- Problem statement
In the answer, give the entries below exactly, from the first line through the line with "LumberJack is a", with every picture omitted.

- Task material
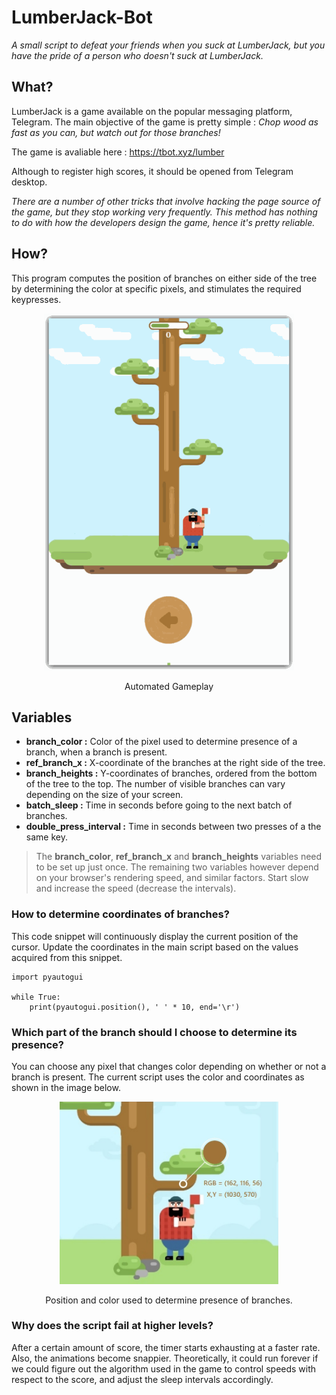 # LumberJack-Bot
*A small script to defeat your friends when you suck at LumberJack, but you have the pride of a person who doesn't suck at LumberJack.*
## What?
LumberJack is a game available on the popular messaging platform, Telegram. The main objective of the game is pretty simple : 
*Chop wood as fast as you can, but watch out for those branches!*

The game is avaliable here : https://tbot.xyz/lumber

Although to register high scores, it should be opened from Telegram desktop.

*There are a number of other tricks that involve hacking the page source of the game, but they stop working very frequently. This method has nothing to do with how the developers design the game, hence it's pretty reliable.*
## How?
This program computes the position of branches on either side of the tree by determining the color at specific pixels, and stimulates the required keypresses.

<p align="center">
  <img width="400" src="https://raw.githubusercontent.com/ankit1w/LumberJack-Bot/assets/automated-gameplay.gif">
</p> 
<p align="center">
  Automated Gameplay
</p>

## Variables
 - **branch_color :**  Color of the pixel used to determine presence of a branch, when a branch is present.
 - **ref_branch_x :**  X-coordinate of the branches at the right side of the tree.
 - **branch_heights :** Y-coordinates of branches, ordered from the bottom of the tree to the top. The number of visible branches can vary depending on the size of your screen.
 - **batch_sleep :** Time in seconds before going to the next batch of branches.  
- **double_press_interval :** Time in seconds between two presses of a the same key.

> The **branch_color**, **ref_branch_x** and **branch_heights** variables need to be set up just once. The remaining two variables however depend on your browser's rendering speed, and similar factors. Start slow and increase the speed (decrease the intervals).

### How to determine coordinates of branches?
This code snippet will continuously display the current position of the cursor. Update the coordinates in the main script based on the values acquired from this snippet.

    import pyautogui
    
    while True:
    	print(pyautogui.position(), ' ' * 10, end='\r')
  ### Which part of the branch should I choose to determine its presence?
  You can choose any pixel that changes color depending on whether or not a branch is present. The current script uses the color and coordinates as shown in the image below.
<p align="center">
  <img width="350" src="https://raw.githubusercontent.com/ankit1w/LumberJack-Bot/assets/color_data.jpg">
</p> 
<p align="center">
  Position and color used to determine presence of branches.
</p>

### Why does the script fail at higher levels?
After a certain amount of score, the timer starts exhausting at a faster rate. Also, the animations become snappier. Theoretically, it could run forever if we could figure out the algorithm used in the game to control speeds with respect to the score, and adjust the sleep intervals accordingly.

- Response area
 # LumberJack-Bot
*A small script to defeat your friends when you suck at LumberJack, but you have the pride of a person who doesn't suck at LumberJack.*
## What?
LumberJack is a game available on the popular messaging platform, Telegram. The main objective of the game is pretty simple : 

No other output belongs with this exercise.